As for the intuitive idea, the point is that in the infinitesimal limit (which is what derivatives measure), a differentiable function is well-approximated by a linear one, so its rate of change in any direction must be a linear function of the changes in the coordinate directions.
A: This is because of the definition of the gradient and in general of what it means for a function $f$ to be differentiable (at a point $p_0$ say).
Intuitively, because $f$ is differentiable at $p_0$ is aproximated by a linear function (which in the case of $\mathbb{R^n}$ is exactly the gradient)aproximates really well. So it is logical to believe that in a small neighbourhoud around $p_0$ $f$ behaves  almost like a linear function. These aproximations are made more expliciti with the Taylor theorem. 
Let me say that this way of thinking, while not rigorous,provides a great deal of intuition behind very importan theorems e.g. the inverse function theorem. 
A: Geometric explanation
It is because for a differentiable function $f:\Bbb R\to\Bbb R^n$ an amount of $n$ vectors is enough to know the tangent plane. All tangent vectors lie in the tangent plane and an $n$-dimensional plane is uniquely determined by $n$ (linearly independent) vectors.



If you have a function with a "sharp bend" (e.g. think about a roof), where all directional derivatives exist, but no unique tangent plane, then this will not work because not all tangent vectors lie in a plane.
Think about a differentiable function as a function which has unique tangent planes everywhere.

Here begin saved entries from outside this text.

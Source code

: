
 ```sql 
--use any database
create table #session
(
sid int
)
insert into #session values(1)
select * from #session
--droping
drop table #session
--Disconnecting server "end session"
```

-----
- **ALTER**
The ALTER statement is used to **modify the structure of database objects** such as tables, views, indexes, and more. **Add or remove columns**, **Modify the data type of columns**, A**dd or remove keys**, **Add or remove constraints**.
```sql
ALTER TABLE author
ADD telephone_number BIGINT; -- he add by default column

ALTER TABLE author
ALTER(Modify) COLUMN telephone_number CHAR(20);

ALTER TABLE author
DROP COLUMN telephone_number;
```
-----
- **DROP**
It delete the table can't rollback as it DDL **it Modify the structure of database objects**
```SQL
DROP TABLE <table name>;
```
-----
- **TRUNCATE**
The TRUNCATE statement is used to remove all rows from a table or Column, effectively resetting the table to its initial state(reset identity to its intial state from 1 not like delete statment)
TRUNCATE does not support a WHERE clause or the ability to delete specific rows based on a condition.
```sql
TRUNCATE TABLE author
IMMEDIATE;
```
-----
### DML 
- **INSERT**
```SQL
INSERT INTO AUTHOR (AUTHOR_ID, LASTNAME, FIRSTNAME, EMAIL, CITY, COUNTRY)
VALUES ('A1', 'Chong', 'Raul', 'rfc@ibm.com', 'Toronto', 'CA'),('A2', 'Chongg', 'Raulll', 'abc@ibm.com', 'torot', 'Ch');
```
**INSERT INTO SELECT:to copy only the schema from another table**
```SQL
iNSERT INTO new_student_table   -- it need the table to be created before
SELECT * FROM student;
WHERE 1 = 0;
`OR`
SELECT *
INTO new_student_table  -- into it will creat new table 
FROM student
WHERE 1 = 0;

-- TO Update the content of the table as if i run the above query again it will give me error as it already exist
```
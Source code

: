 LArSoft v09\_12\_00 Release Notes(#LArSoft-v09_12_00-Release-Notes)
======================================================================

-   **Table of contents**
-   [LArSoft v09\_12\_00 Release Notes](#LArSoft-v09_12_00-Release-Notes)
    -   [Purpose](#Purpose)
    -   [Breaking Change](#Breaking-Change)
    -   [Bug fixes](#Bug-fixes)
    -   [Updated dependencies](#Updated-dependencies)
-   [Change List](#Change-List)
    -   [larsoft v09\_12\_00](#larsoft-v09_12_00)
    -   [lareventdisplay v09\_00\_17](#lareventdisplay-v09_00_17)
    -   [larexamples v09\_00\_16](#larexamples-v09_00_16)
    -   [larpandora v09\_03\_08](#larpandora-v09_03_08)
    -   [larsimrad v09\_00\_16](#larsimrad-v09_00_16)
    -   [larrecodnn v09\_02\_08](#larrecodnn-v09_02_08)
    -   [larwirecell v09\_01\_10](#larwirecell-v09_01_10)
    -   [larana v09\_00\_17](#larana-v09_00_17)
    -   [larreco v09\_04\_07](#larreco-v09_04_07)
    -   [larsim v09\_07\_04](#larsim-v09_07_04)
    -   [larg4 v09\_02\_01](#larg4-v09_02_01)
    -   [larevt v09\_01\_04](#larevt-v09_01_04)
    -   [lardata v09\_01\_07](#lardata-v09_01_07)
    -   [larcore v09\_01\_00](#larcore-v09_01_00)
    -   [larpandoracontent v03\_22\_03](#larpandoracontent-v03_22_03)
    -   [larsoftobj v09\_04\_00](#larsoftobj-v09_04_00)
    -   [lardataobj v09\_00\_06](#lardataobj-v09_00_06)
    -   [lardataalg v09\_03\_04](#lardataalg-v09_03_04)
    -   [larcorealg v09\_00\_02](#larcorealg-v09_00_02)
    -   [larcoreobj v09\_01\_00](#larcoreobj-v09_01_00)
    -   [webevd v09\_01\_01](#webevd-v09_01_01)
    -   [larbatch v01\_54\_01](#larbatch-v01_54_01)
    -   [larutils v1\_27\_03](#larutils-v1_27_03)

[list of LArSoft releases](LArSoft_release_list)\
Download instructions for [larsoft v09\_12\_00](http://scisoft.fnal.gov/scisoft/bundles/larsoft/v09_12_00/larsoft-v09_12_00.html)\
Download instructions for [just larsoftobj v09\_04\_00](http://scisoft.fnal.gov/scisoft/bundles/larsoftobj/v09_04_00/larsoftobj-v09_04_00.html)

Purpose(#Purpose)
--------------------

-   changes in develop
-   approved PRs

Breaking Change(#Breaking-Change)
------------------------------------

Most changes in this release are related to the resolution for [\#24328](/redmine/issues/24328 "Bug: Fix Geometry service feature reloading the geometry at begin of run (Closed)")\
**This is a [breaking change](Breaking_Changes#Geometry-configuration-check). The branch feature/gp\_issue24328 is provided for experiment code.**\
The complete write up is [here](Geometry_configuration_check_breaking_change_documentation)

Your counterexamples are not differentiable then.
A: 
Why can't a simultaneous increase in x and y give a dramatically different result than either alone? (e.g. a function that rises in the x+ direction and the y+ direction, but falls dramatically along the diagonal?)

Well, it can, but then the function won't be differentiable.  One concrete example of a function that has different behavior in the $x$ and $y$ axes then it has in between is the function $z = r\sin(2 \theta)$,  in cylindrical coordinates.  This function is not differentiable at the origin. It is continuous at the origin and has slopes of $0$ in the $x$ and $y$ directions there - the $x$ and $y$ axes are both contained in the graph of the function. But in other directions the slopes at the origin can be anything else between $1$ and $-1$. 

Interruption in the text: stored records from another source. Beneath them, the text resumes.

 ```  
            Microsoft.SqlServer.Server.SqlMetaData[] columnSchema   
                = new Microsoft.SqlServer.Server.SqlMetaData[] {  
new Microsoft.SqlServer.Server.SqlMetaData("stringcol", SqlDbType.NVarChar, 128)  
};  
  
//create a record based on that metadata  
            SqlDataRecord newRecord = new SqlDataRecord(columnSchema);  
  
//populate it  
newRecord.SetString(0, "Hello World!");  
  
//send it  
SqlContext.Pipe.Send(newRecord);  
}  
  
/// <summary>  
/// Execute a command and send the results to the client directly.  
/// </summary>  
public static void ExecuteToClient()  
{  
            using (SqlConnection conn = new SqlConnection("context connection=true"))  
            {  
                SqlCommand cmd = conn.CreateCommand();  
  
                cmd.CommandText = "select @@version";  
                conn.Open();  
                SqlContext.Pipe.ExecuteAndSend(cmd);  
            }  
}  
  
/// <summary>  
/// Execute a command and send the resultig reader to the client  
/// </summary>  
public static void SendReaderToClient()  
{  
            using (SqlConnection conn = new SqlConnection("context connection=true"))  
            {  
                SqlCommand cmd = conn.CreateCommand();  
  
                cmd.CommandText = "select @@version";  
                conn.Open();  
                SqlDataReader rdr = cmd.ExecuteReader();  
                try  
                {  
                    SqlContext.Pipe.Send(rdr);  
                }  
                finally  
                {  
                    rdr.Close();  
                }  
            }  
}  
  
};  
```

Remember that a point and two slopes in non-parallel directions are all that we need to completely determine a plane. So, if the tangent plane to the graph of $f(x,y)$ is well defined at a point, the slopes of the tangent plane in the $x^+$ and $y^+$ directions completely characterize the plane. A plane, being flat, can't increase along the $x^+$ and $y^+$ axes and decrease in between. 
If a function tried to do that, it would not be differentiable at the point in question - it would not be well approximated by the plane that the gradient determines.  This is the source of the definition of differentiability: a differentiable function has its slope in each direction determined by that direction and the slopes in the $x^+$ and $y^+$ directions. 
The same thing happens in one dimension, we just get too used to it to see it. You might ask, "why does the behavior of a function in the $x^+$ direction determine the behavior in the $x^-$ direction? Why can't a function rise in both the $x^+$ and $x^-$ directions?".  Of course, a function can do that, like $y = |x|$ does. But then the function will not be differentiable at the point in question, because it will not be well approximated by the line that is determined by the rate of change in the $x^+$ direction. 
The situation in two or more variables is no different. In one dimension, the slope in the $x^+$ direction determines a line. In two dimensions, the slopes in the $x^+$ and $y^+$ directions determine a plane.  In either case, we define the function to be differentiable if, around the point we started with, the function is well approximated by that line or plane in every direction that we can go, given the number of dimensions we are working with.